LegalOnで契約書レビュー時間を最大50%削減、中小企業のための法務AI活用ガイド
「契約書のリスクチェックに毎回時間がかかり、弁護士に頼むほどでもない案件まで手が回らない」。法務専任者がいない中小企業や個人事業主にこそ効くのが、弁護士監修のAIが契約書を審査する「LegalOn」です。旧社名は LegalForce、製品名も LegalOn Cloud から改称されており、混同しやすい部分から編集部が整理しました。
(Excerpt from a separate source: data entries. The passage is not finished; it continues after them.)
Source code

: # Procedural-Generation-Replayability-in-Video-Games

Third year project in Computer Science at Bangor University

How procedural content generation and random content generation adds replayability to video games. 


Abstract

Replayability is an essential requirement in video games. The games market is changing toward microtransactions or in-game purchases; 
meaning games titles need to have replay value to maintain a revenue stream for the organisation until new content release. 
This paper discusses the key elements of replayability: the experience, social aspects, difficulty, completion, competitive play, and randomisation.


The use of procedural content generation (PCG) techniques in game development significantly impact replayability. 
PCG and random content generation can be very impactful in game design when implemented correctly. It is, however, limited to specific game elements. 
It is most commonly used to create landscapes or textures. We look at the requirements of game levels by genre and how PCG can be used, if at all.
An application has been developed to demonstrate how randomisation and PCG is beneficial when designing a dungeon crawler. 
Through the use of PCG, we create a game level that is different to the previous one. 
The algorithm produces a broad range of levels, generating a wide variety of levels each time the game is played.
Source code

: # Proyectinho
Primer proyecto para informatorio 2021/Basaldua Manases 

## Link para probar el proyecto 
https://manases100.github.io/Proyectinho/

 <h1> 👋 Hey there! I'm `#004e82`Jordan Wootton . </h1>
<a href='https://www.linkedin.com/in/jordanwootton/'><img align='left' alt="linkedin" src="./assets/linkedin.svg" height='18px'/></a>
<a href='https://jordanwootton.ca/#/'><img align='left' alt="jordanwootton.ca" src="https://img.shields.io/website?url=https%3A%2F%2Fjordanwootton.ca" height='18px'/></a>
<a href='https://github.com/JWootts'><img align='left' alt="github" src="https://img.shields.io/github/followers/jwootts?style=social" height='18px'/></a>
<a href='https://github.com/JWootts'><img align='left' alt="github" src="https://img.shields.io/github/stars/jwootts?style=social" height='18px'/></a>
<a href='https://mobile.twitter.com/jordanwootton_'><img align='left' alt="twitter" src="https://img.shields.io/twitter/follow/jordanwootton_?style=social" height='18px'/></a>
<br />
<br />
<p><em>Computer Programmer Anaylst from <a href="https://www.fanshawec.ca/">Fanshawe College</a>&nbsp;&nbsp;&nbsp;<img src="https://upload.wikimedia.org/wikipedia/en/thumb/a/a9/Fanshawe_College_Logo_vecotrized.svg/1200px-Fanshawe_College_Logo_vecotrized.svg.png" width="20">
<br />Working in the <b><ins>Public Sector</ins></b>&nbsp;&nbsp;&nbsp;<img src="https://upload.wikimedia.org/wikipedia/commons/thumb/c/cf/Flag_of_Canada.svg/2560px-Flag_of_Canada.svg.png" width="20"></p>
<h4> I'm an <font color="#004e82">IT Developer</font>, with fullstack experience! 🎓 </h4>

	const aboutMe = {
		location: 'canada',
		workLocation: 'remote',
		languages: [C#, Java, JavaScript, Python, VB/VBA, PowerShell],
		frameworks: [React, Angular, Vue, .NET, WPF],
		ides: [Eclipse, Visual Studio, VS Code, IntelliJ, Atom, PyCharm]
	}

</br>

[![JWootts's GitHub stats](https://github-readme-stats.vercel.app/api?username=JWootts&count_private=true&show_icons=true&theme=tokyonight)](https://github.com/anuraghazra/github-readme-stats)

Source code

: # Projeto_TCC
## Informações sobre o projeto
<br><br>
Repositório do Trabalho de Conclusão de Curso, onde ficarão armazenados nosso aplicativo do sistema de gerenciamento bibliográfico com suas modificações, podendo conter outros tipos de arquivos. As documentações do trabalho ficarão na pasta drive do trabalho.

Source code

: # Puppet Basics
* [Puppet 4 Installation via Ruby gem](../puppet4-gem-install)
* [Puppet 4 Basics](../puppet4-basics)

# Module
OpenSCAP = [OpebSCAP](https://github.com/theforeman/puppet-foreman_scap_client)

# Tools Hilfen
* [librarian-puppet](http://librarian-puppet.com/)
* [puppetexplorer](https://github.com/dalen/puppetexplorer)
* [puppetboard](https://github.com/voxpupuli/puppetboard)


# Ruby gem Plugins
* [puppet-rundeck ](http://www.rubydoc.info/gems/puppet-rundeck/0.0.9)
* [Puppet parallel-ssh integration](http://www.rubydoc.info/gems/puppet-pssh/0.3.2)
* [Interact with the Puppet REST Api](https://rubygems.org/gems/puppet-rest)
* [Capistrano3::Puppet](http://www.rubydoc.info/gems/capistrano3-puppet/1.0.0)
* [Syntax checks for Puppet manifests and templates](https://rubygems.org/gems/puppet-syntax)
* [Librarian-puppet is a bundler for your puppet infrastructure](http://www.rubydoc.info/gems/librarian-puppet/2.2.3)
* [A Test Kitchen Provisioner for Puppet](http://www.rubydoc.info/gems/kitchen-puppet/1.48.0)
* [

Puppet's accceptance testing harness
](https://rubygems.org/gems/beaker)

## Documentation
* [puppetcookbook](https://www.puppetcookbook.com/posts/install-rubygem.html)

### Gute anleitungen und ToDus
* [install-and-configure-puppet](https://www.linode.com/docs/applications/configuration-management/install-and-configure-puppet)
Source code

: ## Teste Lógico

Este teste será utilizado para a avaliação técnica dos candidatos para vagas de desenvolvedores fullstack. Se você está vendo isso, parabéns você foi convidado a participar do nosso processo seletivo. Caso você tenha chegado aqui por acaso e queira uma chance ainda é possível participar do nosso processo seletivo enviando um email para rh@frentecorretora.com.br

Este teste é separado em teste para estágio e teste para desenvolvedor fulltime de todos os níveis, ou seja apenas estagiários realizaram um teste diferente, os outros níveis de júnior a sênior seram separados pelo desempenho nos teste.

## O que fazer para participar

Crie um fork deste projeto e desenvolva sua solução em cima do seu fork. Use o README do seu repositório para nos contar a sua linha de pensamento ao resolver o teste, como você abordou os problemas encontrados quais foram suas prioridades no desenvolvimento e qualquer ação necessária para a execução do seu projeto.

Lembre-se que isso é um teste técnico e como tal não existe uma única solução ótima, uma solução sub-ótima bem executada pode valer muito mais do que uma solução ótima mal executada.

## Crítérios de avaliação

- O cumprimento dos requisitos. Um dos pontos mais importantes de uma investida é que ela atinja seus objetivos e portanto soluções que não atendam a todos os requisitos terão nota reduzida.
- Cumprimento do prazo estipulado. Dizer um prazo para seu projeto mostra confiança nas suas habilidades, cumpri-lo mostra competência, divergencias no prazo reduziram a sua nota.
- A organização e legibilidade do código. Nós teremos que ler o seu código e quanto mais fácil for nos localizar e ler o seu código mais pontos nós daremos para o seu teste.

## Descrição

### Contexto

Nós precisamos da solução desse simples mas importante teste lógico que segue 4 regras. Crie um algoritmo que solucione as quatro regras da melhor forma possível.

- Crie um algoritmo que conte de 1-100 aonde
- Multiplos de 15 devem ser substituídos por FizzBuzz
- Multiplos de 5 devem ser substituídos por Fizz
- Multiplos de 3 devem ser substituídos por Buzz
- 提供元は株式会社LegalOn Technologies(旧・株式会社LegalForce)。製品名も「LegalOn Cloud」から2025年7月に「LegalOn」へ統一された
- 弁護士監修のチェックリストをもとに、AIが不利条項・欠落条項を検知し、修正文案や交渉コメントまで下書きする
- 料金は全プラン非公開。無料で使えるのは資料ダウンロードと無料デモ体験までで、本契約は必ず個別見積になる
- 公式の導入事例には、法務専任者がいない中小企業(株式会社サンワード)が月数十時間規模の業務削減につなげた例がある
- AIの指摘は一次チェックにとどまり、最終的な法的判断は弁護士など専門家への相談が前提になる
LegalOn の強みは「弁護士に聞くほどではないが放置もできない」契約書の一次チェックを、経営者や兼任担当者でも回せる形にした点です。ただし料金が完全に非公開である以上、中小企業がまず知るべきは価格ではなく「無料で試せる範囲がどこまでか」と「問い合わせ前に何を決めておくべきか」です。本記事はその判断材料を優先して整理しました。— Mira / AI経営ラボ 編集長
こんな方に効きます
- 契約書のリスクチェックを担当者の経験と勘に頼っており、属人化が気になる経営者
- 顧問弁護士はいるが、すべての契約書を毎回相談するほどの予算も時間もない個人事業主
- 海外取引が増え、英語や中国語の契約書も自社でまず目を通す必要が出てきた企業
- 法務部門を持たず、営業や総務が契約審査を兼務している中小企業の担当者
該当する項目が1つでもあれば、次のセクションから読む価値があります。
LegalOnとは何か — 名称変更の経緯を整理
株式会社LegalOn Technologies は、2017年4月21日に「株式会社LegalForce」として設立された法務AI企業です(公式サイト会社概要)。代表取締役の角田望氏は弁護士資格を持ち、森・濱田松本法律事務所を経て創業しています。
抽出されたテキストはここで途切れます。